=== Records for processing ===

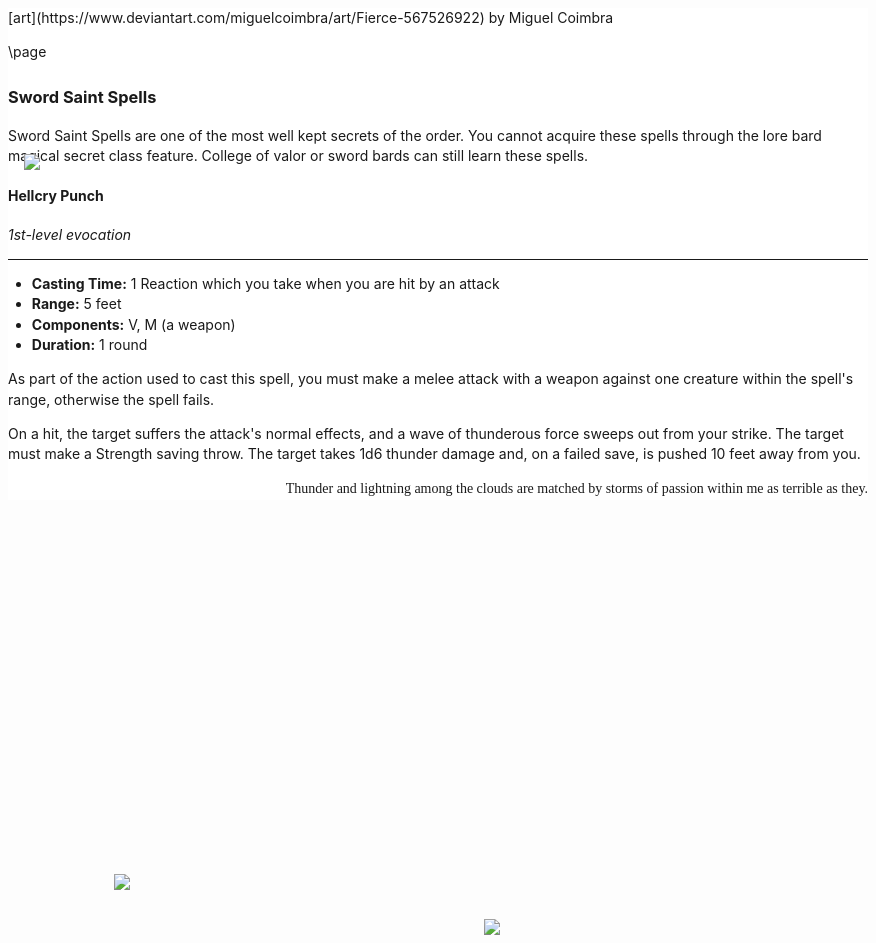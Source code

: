 <img
  src='http://i.imgur.com/nzPYZyD.png'
  style='position:absolute;top:170px;left:40px;width:500px' />

<img
  src='http://i.imgur.com/nzPYZyD.png'
  style='position:absolute;top:935px;left:500px;width:400px' />

<img
  src='http://i.imgur.com/nzPYZyD.png'
  style='position:absolute;top:890px;left:130px;width:400px' />
  
  


<div class='pageNumber auto'></div>
<div class='footnote'>[art](https://www.deviantart.com/miguelcoimbra/art/Fierce-567526922) by Miguel Coimbra</div>  


\page




### Sword Saint Spells

Sword Saint Spells are one of the most well kept secrets of the order. You cannot acquire these spells through the lore bard magical secret class feature. College of valor or sword bards can still learn these spells.  

#### Hellcry Punch
*1st-level evocation*
___
- **Casting Time:** 1 Reaction which you take when you are hit by an attack
- **Range:** 5 feet
- **Components:** V, M (a weapon)
- **Duration:** 1 round


As part of the action used to cast this spell, you must make a melee attack with a weapon against one creature within the spell's range, otherwise the spell fails.

On a hit, the target suffers the attack's normal effects, and a wave of thunderous force sweeps out from your strike. The target must make a Strength saving throw. The target takes 1d6 thunder damage and, on a failed save, is pushed 10 feet away from you.


<div class='descriptive' style="text-align: right;">
<span style="font-family: 'Julee', cursive;">
Thunder and lightning among the clouds are matched by storms of passion within me as terrible as they. 
</span>
</div>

===

◆ Work order ◆
An exact copy of the entries above, with no pictures, is the required answer.

◆ Response area ◆
Source code

: <img
  src='http://i.imgur.com/nzPYZyD.png'
  style='position:absolute;top:170px;left:40px;width:500px' />

<img
  src='http://i.imgur.com/nzPYZyD.png'
  style='position:absolute;top:935px;left:500px;width:400px' />

<img
  src='http://i.imgur.com/nzPYZyD.png'
  style='position:absolute;top:890px;left:130px;width:400px' />
  
  


<div class='pageNumber auto'></div>
<div class='footnote'>[art](https://www.deviantart.com/miguelcoimbra/art/Fierce-567526922) by Miguel Coimbra</div>  


\page




### Sword Saint Spells

Sword Saint Spells are one of the most well kept secrets of the order. You cannot acquire these spells through the lore bard magical secret class feature. College of valor or sword bards can still learn these spells.  

#### Hellcry Punch
*1st-level evocation*
___
- **Casting Time:** 1 Reaction which you take when you are hit by an attack
- **Range:** 5 feet
- **Components:** V, M (a weapon)
- **Duration:** 1 round


As part of the action used to cast this spell, you must make a melee attack with a weapon against one creature within the spell's range, otherwise the spell fails.

On a hit, the target suffers the attack's normal effects, and a wave of thunderous force sweeps out from your strike. The target must make a Strength saving throw. The target takes 1d6 thunder damage and, on a failed save, is pushed 10 feet away from you.


<div class='descriptive' style="text-align: right;">
<span style="font-family: 'Julee', cursive;">
Thunder and lightning among the clouds are matched by storms of passion within me as terrible as they. 
</span>
</div>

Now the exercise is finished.